The second time was right about the time AC/DC’s ‘Bonfire’ box set was released. I can’t remember the year, but I wanted that box set and didn’t have the “disposable” income to purchase it.
I was working for Capitol Records at the time and they had a wonderful jury duty policy. Not only would they pay me as if it were a vacation day… I could keep any monies paid out for my service.
Well… Since I didn’t really enjoy my time spent at work, I was praying like a death row inmate that I would get picked for a jury. And hopefully, it would be a very long trial.

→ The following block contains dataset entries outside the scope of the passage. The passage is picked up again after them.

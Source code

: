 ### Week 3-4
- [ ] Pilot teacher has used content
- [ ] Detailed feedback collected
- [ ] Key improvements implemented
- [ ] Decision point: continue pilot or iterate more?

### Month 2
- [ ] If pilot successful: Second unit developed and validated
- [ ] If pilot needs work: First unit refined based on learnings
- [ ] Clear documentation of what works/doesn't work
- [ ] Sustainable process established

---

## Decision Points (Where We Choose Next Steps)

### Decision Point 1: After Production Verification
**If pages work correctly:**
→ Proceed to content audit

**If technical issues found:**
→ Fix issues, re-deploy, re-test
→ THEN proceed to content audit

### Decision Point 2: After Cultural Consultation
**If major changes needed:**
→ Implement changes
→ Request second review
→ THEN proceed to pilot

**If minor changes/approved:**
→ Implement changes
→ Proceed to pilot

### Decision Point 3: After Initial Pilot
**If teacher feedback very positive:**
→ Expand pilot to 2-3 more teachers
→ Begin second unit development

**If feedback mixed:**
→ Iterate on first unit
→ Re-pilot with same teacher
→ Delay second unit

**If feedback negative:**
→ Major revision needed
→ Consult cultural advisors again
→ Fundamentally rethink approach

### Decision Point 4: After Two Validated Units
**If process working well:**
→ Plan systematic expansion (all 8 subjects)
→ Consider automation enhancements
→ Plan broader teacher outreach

I thought that serving as a juror on a trial would be interesting and very exciting. I thought there would be lots of posing and slamming of gavels. I thought I would hear “order in the court, order in the court” directed at the disbelieving gallery of spectators at least a dozen times. I thought people would try to bribe me.
It wasn’t exciting at all.
I got picked for a trial that involved rape, molestation, and indecent liberties involving a minor. You would think that it would be interesting, but it was as exciting as watching a test pattern on TV.
For those of you born after 24 hour television became common place… This is a test pattern or as it’s commonly called “color bars”.
The trial lasted 3 days and I was stuck with a group of the dumbest people alive. They seemed intelligent, but they had no idea how the judicial system worked.
One college girl really wanted to be the jury foreman and since none of us cared about the position, we agreed to let her “have at it”. In hindsight, that was a bad move. Since she didn’t agree about some of charges brought against the defendant, she felt it necessary to have them dropped or lessened.
I spoke up… “The District Attorney determines the charges and it’s our job to find him guilty or not guilty for each of them. We cannot change the charges. We listen to each side and determine guilt or innocence.”
“We’re going to ask the judge anyway,” she said with a sassy and knowing tone.
The bailiff paraded us back out to the jury box and the judge asked the foreman what the question was… I felt so embarrassed to be stuck with an idiot speaking for us.
The bailiffs knew me because my dad was one of them too. The story about our moron foreman got around and he asked me later why we would ask something stupid like that. He just shook his head as I explained the deal with the young lady.
The judge told her, almost word for word, what I had said before in the jury room. After that, she wouldn’t make eye contact with me unless I spoke directly to her.
We found the guy guilty of indecent liberties and not guilty on everything else. The judge told us that we could stick around for sentencing. Everyone on the jury did so but me. For some reason, I didn’t really want to. I didn’t want to see either side erupt with emotions. I didn’t want to see the girl or her mother outraged that all the charges didn’t come back guilty. I didn’t want to see the man’s family go into shock or start wailing because he was going to be immediately escorted out to prison. I took the stairs and left.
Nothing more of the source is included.